**Task statement:**
Beneath this line are the data; copy exactly the part of them that opens with the line containing "their unwavering support." and closes with the line containing "One of the main", and only that part.

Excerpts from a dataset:
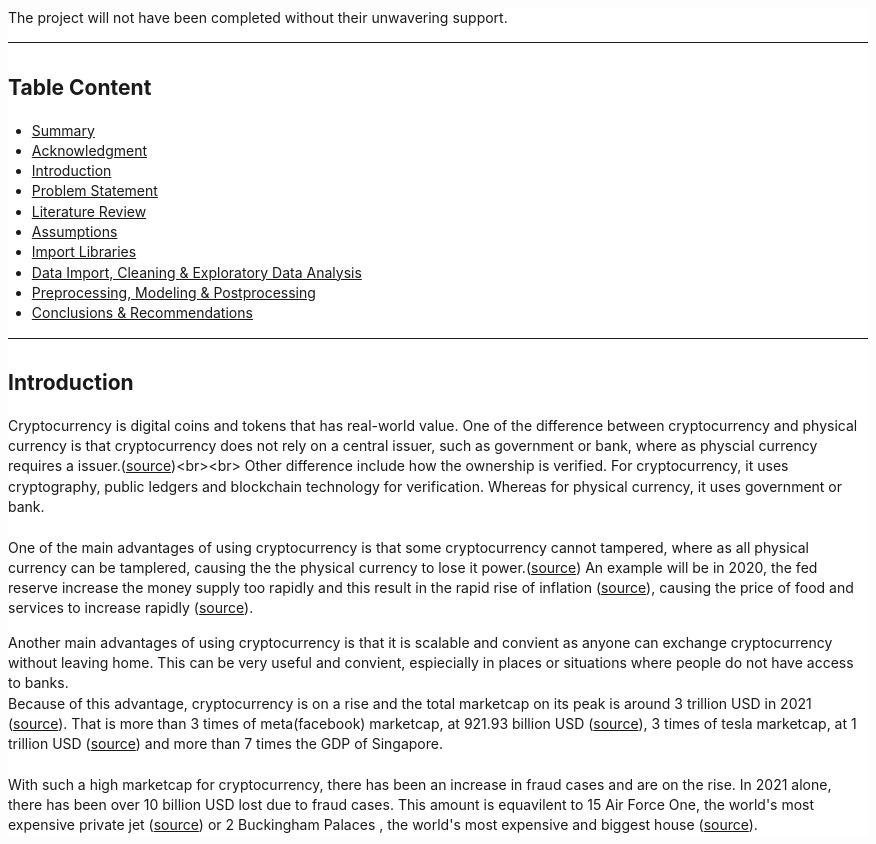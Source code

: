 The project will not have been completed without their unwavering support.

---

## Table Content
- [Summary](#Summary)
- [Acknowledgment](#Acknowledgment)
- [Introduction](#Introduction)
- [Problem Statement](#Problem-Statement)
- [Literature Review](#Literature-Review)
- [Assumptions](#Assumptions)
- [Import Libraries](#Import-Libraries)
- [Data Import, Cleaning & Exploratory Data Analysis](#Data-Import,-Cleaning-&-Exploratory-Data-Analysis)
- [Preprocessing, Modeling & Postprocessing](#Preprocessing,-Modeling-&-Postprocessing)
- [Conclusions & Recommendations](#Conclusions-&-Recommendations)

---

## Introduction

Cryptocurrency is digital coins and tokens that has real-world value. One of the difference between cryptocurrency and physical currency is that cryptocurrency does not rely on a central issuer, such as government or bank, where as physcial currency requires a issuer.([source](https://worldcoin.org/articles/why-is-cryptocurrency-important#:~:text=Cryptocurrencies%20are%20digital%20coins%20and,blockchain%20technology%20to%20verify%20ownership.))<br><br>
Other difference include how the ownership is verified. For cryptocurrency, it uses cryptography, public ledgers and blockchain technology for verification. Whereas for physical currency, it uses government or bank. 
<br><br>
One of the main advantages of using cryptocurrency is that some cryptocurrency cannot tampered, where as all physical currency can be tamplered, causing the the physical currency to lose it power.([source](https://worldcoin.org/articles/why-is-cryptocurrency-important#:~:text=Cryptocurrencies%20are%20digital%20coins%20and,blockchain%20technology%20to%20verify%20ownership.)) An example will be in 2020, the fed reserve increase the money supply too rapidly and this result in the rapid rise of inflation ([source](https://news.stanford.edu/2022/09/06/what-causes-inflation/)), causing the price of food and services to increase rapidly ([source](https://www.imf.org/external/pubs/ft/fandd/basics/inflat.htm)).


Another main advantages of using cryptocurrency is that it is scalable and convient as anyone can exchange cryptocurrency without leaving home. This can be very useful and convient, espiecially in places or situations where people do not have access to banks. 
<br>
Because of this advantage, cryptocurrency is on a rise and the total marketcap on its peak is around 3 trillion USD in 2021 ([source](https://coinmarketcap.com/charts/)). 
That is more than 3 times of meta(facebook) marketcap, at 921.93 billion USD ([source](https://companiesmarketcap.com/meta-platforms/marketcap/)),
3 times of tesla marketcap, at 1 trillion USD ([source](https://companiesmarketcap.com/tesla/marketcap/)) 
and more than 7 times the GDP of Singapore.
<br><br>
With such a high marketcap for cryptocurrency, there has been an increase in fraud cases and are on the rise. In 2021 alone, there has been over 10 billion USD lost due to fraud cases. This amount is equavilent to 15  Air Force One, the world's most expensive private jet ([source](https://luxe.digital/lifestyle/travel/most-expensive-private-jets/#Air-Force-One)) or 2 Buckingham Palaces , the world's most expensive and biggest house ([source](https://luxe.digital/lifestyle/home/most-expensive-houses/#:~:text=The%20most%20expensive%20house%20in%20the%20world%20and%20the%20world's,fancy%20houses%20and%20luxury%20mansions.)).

**Written answer:**
: The project will not have been completed without their unwavering support.

---

## Table Content
- [Summary](#Summary)
- [Acknowledgment](#Acknowledgment)
- [Introduction](#Introduction)
- [Problem Statement](#Problem-Statement)
- [Literature Review](#Literature-Review)
- [Assumptions](#Assumptions)
- [Import Libraries](#Import-Libraries)
- [Data Import, Cleaning & Exploratory Data Analysis](#Data-Import,-Cleaning-&-Exploratory-Data-Analysis)
- [Preprocessing, Modeling & Postprocessing](#Preprocessing,-Modeling-&-Postprocessing)
- [Conclusions & Recommendations](#Conclusions-&-Recommendations)

---

## Introduction

Cryptocurrency is digital coins and tokens that has real-world value. One of the difference between cryptocurrency and physical currency is that cryptocurrency does not rely on a central issuer, such as government or bank, where as physcial currency requires a issuer.([source](https://worldcoin.org/articles/why-is-cryptocurrency-important#:~:text=Cryptocurrencies%20are%20digital%20coins%20and,blockchain%20technology%20to%20verify%20ownership.))<br><br>
Other difference include how the ownership is verified. For cryptocurrency, it uses cryptography, public ledgers and blockchain technology for verification. Whereas for physical currency, it uses government or bank. 
<br><br>
One of the main advantages of using cryptocurrency is that some cryptocurrency cannot tampered, where as all physical currency can be tamplered, causing the the physical currency to lose it power.([source](https://worldcoin.org/articles/why-is-cryptocurrency-important#:~:text=Cryptocurrencies%20are%20digital%20coins%20and,blockchain%20technology%20to%20verify%20ownership.)) An example will be in 2020, the fed reserve increase the money supply too rapidly and this result in the rapid rise of inflation ([source](https://news.stanford.edu/2022/09/06/what-causes-inflation/)), causing the price of food and services to increase rapidly ([source](https://www.imf.org/external/pubs/ft/fandd/basics/inflat.htm)).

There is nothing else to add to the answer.